Another form of the .TYPE statement allows you to declare byte
subrange values. A definition of this type takes the form:

label .TYPE start..stop

where start and stop are constant values in the range 0..255 and
start <= stop. Examples:

LessThan10 .TYPE 0..9
Nibbles .TYPE 0..$F
PrimaryColors .TYPE red..blue ;From above, is red, yellow, blue

Implementation of the .TYPE statement is required only at the full
and extended compliance levels.

Records:
--------

A record data structure can be defined with the ".RECORD" and ".ENDR"
directives using the syntax:

label .RECORD

.ENDR

This creates a template, but does not generate any code. An example might
be:

CursorPosn .RECORD
ROW .BYTE 0
COLUMN .BYTE 0
.ENDR

This definition creates the type "CursorPosn". Like the .TYPE definitions,
the symbol defined by .RECORD can be used as a pseudo-opcode to reserve
storage for a variable. For example, to declare a variable of type
"CursorPosn" the following statement is used:

MyCursor /CursorPosn

This statement reserves two bytes, initialized to zeros, at the current
location counter.

Access to the fields of the record is accomplished by using the
"." operator, just like Pascal. E.g.,

lda MyCursor.ROW ;Fetches first byte.
lda MyCursor.COLUMN ;Fetches the second byte.
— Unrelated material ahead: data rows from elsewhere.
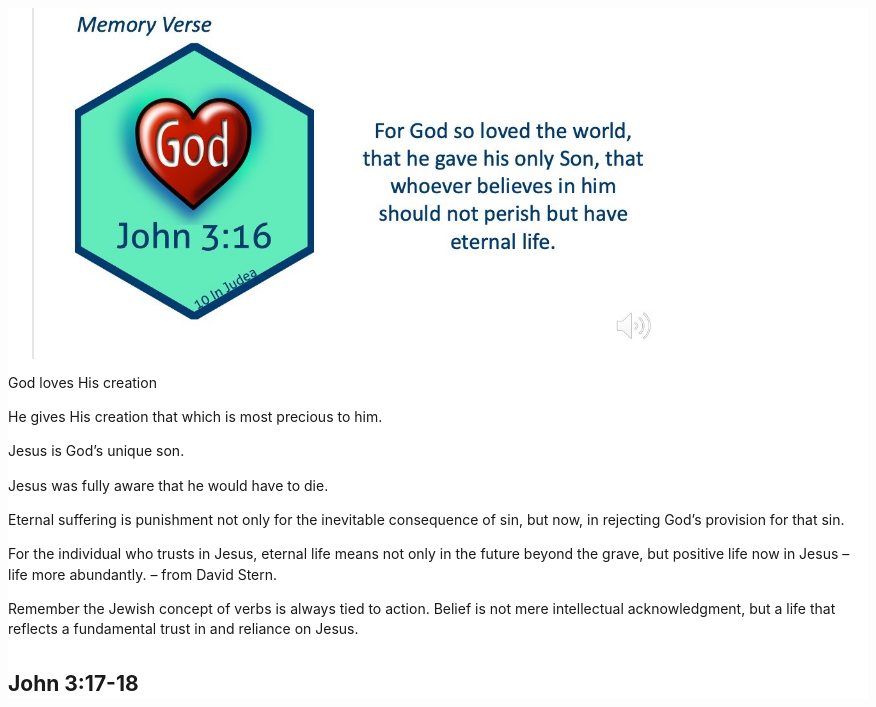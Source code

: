 > <img src="images/media/image35.jpg" style="width:6.4in;height:3.6in" />

God loves His creation

He gives His creation that which is most precious to him.

Jesus is God’s unique son.

Jesus was fully aware that he would have to die.

Eternal suffering is punishment not only for the inevitable consequence of sin, but now, in rejecting God’s provision for that sin.

For the individual who trusts in Jesus, eternal life means not only in the future beyond the grave, but positive life now in Jesus – life more abundantly. – from David Stern.

Remember the Jewish concept of verbs is always tied to action. Belief is not mere intellectual acknowledgment, but a life that reflects a fundamental trust in and reliance on Jesus.

## John 3:17-18
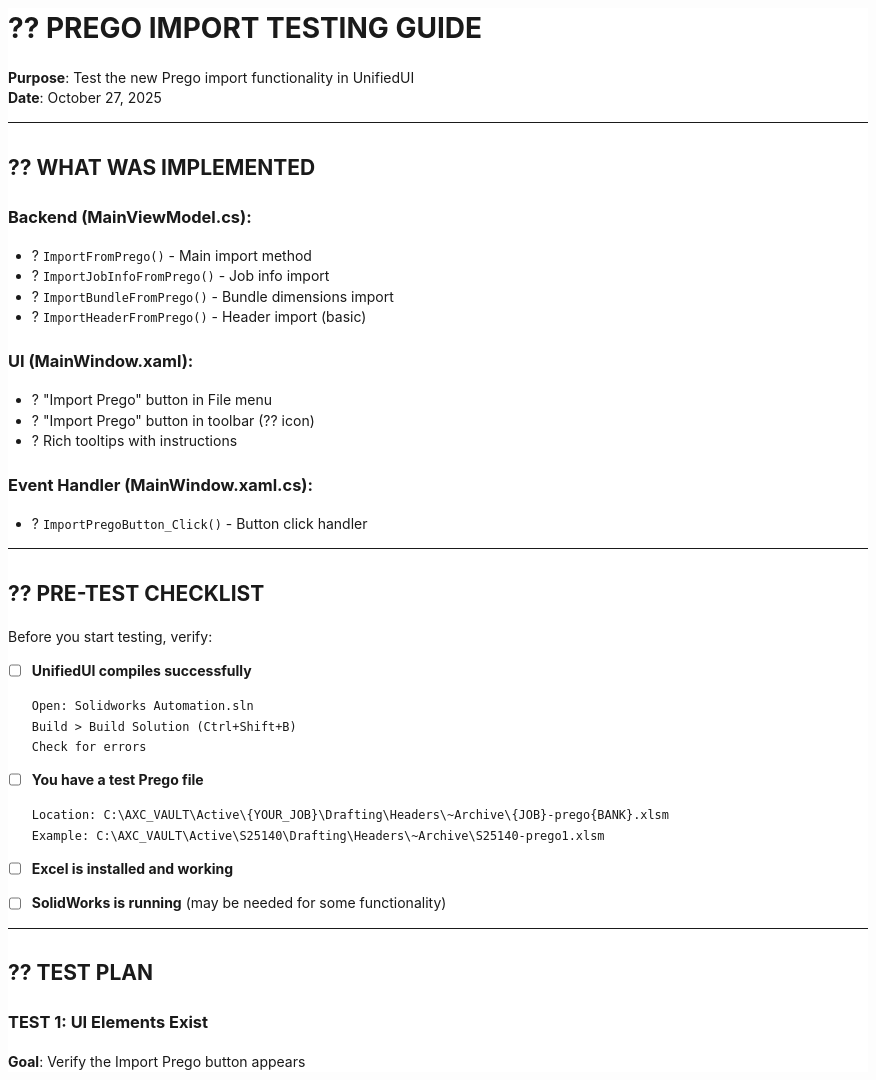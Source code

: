 # ?? PREGO IMPORT TESTING GUIDE

**Purpose**: Test the new Prego import functionality in UnifiedUI  
**Date**: October 27, 2025

---

## ?? WHAT WAS IMPLEMENTED

### Backend (MainViewModel.cs):
- ? `ImportFromPrego()` - Main import method
- ? `ImportJobInfoFromPrego()` - Job info import
- ? `ImportBundleFromPrego()` - Bundle dimensions import
- ? `ImportHeaderFromPrego()` - Header import (basic)

### UI (MainWindow.xaml):
- ? "Import Prego" button in File menu
- ? "Import Prego" button in toolbar (?? icon)
- ? Rich tooltips with instructions

### Event Handler (MainWindow.xaml.cs):
- ? `ImportPregoButton_Click()` - Button click handler

---

## ?? PRE-TEST CHECKLIST

Before you start testing, verify:

- [ ] **UnifiedUI compiles successfully**
  ```
  Open: Solidworks Automation.sln
  Build > Build Solution (Ctrl+Shift+B)
  Check for errors
  ```

- [ ] **You have a test Prego file**
  ```
  Location: C:\AXC_VAULT\Active\{YOUR_JOB}\Drafting\Headers\~Archive\{JOB}-prego{BANK}.xlsm
  Example: C:\AXC_VAULT\Active\S25140\Drafting\Headers\~Archive\S25140-prego1.xlsm
  ```

- [ ] **Excel is installed and working**

- [ ] **SolidWorks is running** (may be needed for some functionality)

---

## ?? TEST PLAN

### TEST 1: UI Elements Exist
**Goal**: Verify the Import Prego button appears
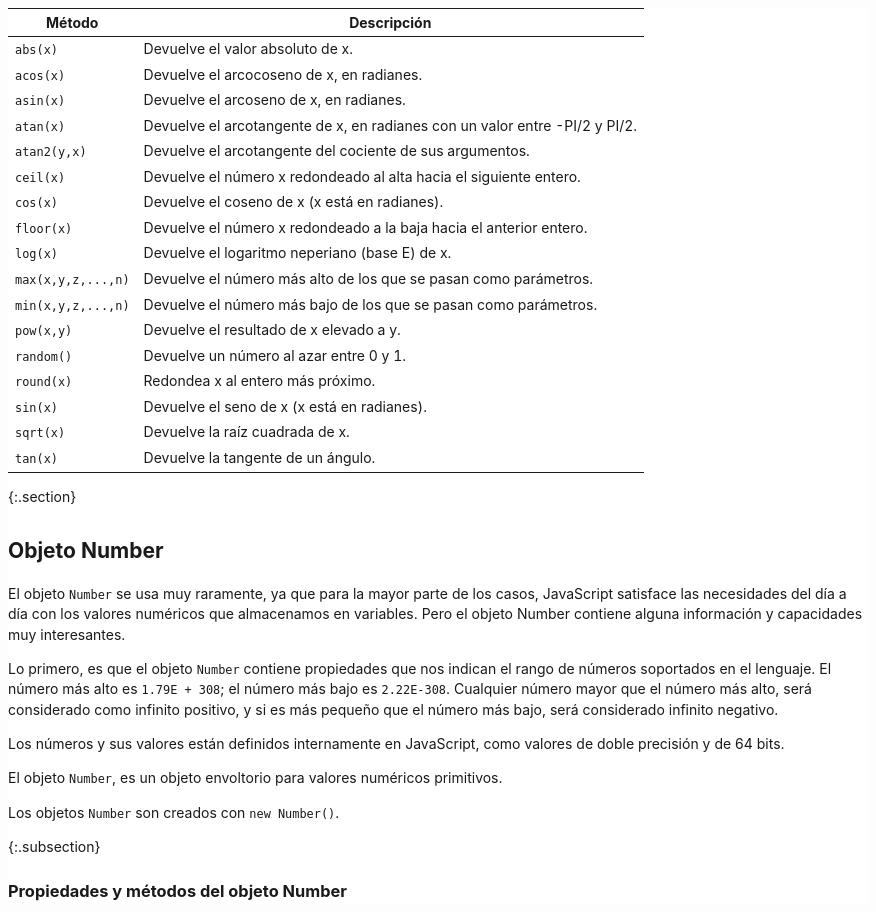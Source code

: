 
| Método           | Descripción                                                                 |
| ---------------- | --------------------------------------------------------------------------- |
| `abs(x)`           | Devuelve el valor absoluto de x.                                            |
| `acos(x)`          | Devuelve el arcocoseno de x, en radianes.                                   |
| `asin(x)`          | Devuelve el arcoseno de x, en radianes.                                     |
| `atan(x)`          | Devuelve el arcotangente de x, en radianes con un valor entre -PI/2 y PI/2. |
| `atan2(y,x)`       | Devuelve el arcotangente del cociente de sus argumentos.                    |
| `ceil(x)`          | Devuelve el número x redondeado al alta hacia el siguiente entero.          |
| `cos(x)`           | Devuelve el coseno de x (x está en radianes).                               |
| `floor(x)`         | Devuelve el número x redondeado a la baja hacia el anterior entero.         |
| `log(x)`           | Devuelve el logaritmo neperiano (base E) de x.                             |
| `max(x,y,z,...,n)` | Devuelve el número más alto de los que se pasan como parámetros.            |
| `min(x,y,z,...,n)` | Devuelve el número más bajo de los que se pasan como parámetros.            |
| `pow(x,y)`         | Devuelve el resultado de x elevado a y.                                     |
| `random()`         | Devuelve un número al azar entre 0 y 1.                                     |
| `round(x)`         | Redondea x al entero más próximo.                                           |
| `sin(x)`           | Devuelve el seno de x (x está en radianes).                                 |
| `sqrt(x)`          | Devuelve la raíz cuadrada de x.                                             |
| `tan(x)`           | Devuelve la tangente de un ángulo.                                          |

{:.section}
## Objeto Number

El objeto `Number` se usa muy raramente, ya que para la mayor parte de los casos, JavaScript satisface las necesidades del día a día con los valores numéricos que almacenamos en variables. Pero el objeto Number contiene alguna información y capacidades muy interesantes.

Lo primero, es que el objeto `Number` contiene propiedades que nos indican el rango de números soportados en el lenguaje. El número más alto es `1.79E + 308`; el número más bajo es `2.22E-308`. Cualquier número mayor que el número más alto, será considerado como infinito positivo, y si es más pequeño que el número más bajo, será considerado infinito negativo.

Los números y sus valores están definidos internamente en JavaScript, como valores de doble precisión y de 64 bits.

El objeto `Number`, es un objeto envoltorio para valores numéricos primitivos.

Los objetos `Number` son creados con `new Number()`.

{:.subsection}
### Propiedades y métodos del objeto Number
In the example above, the ROW and COLUMN fields of each variable
declared with CursorPosn are always initialized to zero. Any other value
could have been used by substituting the appropriate value, or an
indeterminate value could have been specified by the definition:

CursorPosn .RECORD
ROW .BYTE
COLUMN .BYTE
.ENDR

On occasion, you may want each record variable definition to
specify the initial values. This can be accomplished by specifying
parameters in the record definition. Parameters are specified by the
symbols: ?0, ?1, ..., ?9. ?0 corresponds to the first parameter, ?1 to
the second, etc. Consider the following record and variable definitions:

CursorPosn .RECORD
ROW .BYTE ?0
COLUMN .BYTE ?1
.ENDR

HomePosn /CursorPosn 0,0
LowerRight /CursorPosn 23,79
MyCursor /CursorPosn 5,10

The only problem with this definition form is that each CursorPosn
variable must supply exactly two operands. Sometimes you may want to have
a default value in the event an operand isn't specified. This is accomplished
using a record defintion of the form:

CursorPosn .RECORD ?0=0,?1=0
ROW .BYTE ?0
COLUMN .BYTE ?1
.ENDR

This definition instructions the assembler to allow zero or more parameters,
defaulting ?0 and ?1 to zero if their respective entries aren't present.
The .DEFAULT directive can also be used, particularly if you run out of
room on the .RECORD line:

OpenRec .RECORD ?0=0, ?1=1
.DEFAULT ?2=ZRO('Hello there'), ?3=2
FirstItem .WORD ?0
.LONG ?3
SecondItem .BYTE ?1, ?2
.ENDR

Record definitions are required at the full and extended compliance
levels, they are not required at the subset compliance level.

Sets:
-----

Bit string types can be declared using the .SET directive. .SET is
used in a manner quite similar to .TYPE except the items in the operand field
can be any constant whose value is less than 32. Up to 32 items may
appear in the operand field of a .SET definition. The syntax is

label .SET item1 {,item2, ..., itemn} ;n <= 32.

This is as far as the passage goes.